Exercise
Work through the data below and give the number of lines holding the word "process", without any other text.

━━━ Records for this task

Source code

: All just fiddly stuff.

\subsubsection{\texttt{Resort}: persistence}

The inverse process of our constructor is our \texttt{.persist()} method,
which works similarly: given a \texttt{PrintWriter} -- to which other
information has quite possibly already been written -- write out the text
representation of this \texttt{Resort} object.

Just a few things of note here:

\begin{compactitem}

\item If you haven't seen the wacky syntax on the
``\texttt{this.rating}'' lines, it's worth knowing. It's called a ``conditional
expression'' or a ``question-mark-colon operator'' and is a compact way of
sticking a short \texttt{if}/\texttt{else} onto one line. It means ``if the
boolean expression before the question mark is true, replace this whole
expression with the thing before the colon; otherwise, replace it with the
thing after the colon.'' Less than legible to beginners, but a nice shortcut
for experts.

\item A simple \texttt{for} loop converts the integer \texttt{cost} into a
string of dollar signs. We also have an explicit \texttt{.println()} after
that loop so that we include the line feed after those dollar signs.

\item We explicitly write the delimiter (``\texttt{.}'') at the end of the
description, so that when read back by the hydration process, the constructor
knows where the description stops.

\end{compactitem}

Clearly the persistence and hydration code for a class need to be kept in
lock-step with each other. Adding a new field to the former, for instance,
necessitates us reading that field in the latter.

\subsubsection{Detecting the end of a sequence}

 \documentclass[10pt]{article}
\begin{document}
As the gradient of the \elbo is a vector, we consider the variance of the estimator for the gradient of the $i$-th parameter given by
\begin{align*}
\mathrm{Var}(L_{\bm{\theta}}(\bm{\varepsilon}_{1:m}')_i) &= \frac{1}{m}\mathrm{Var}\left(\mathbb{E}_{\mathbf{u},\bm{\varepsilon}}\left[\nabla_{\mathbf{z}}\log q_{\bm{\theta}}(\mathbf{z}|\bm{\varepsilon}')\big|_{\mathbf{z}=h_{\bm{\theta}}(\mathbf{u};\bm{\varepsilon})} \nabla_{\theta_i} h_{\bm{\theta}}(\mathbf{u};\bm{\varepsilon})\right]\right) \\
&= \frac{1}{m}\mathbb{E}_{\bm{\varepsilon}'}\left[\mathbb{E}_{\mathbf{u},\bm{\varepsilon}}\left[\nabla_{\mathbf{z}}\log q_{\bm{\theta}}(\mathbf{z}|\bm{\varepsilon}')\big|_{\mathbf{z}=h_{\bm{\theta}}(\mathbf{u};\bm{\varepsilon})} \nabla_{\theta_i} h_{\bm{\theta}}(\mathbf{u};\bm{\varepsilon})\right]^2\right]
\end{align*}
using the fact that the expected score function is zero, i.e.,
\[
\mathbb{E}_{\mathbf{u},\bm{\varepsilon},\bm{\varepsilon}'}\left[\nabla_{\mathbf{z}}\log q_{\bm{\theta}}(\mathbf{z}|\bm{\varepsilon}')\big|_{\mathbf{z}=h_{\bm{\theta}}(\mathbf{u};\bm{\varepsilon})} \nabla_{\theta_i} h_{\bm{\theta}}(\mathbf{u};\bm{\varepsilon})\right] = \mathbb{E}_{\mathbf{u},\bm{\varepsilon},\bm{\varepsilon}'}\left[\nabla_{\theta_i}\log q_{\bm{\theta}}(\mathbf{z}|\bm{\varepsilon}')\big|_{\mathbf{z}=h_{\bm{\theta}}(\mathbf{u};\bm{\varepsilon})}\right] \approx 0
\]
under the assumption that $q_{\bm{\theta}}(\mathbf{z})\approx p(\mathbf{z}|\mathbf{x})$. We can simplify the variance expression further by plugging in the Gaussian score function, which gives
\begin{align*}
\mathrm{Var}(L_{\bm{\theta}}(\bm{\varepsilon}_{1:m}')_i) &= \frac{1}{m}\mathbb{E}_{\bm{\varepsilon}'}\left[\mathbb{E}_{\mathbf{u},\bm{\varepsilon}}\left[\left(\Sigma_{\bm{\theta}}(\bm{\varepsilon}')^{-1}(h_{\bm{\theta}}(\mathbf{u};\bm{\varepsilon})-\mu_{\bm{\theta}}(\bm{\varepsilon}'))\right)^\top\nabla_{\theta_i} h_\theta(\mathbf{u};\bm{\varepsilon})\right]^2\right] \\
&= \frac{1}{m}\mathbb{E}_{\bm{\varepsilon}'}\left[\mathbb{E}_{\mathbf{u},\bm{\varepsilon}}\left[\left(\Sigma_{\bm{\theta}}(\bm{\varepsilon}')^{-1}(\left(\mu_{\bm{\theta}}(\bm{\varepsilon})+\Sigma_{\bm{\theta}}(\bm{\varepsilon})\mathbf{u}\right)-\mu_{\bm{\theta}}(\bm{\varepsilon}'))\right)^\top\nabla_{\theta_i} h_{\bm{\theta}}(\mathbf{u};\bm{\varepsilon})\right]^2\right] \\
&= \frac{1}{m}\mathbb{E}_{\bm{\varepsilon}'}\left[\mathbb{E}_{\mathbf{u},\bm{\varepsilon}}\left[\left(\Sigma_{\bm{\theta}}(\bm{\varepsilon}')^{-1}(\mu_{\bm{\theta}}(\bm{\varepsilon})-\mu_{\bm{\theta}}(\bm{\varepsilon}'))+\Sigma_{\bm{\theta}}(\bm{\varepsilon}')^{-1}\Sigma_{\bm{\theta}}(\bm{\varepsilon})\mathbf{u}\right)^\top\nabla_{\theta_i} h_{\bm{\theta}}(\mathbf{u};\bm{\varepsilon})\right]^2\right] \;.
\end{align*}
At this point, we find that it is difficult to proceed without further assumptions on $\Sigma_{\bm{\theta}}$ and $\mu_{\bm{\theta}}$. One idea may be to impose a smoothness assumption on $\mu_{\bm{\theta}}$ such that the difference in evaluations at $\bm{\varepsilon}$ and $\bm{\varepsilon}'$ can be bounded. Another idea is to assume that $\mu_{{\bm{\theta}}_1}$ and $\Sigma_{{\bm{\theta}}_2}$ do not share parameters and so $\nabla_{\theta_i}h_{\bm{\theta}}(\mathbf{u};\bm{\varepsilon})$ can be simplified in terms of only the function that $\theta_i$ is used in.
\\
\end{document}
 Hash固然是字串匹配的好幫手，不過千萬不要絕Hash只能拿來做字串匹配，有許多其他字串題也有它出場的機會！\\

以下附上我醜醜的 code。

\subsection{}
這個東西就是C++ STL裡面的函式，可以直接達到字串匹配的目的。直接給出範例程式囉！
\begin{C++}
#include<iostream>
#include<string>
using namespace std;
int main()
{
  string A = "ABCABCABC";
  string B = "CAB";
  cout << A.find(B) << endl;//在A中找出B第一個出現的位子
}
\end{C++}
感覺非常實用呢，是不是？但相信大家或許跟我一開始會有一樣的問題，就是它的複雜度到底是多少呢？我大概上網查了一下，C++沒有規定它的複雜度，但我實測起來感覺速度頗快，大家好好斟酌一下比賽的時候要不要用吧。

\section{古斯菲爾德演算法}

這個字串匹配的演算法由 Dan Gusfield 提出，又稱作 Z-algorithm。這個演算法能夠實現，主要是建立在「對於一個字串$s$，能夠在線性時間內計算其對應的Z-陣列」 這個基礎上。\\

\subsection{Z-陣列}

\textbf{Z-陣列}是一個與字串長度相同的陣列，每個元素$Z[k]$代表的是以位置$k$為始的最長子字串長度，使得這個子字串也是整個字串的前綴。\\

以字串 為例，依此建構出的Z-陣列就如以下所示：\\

━━━━━━

Written reply
2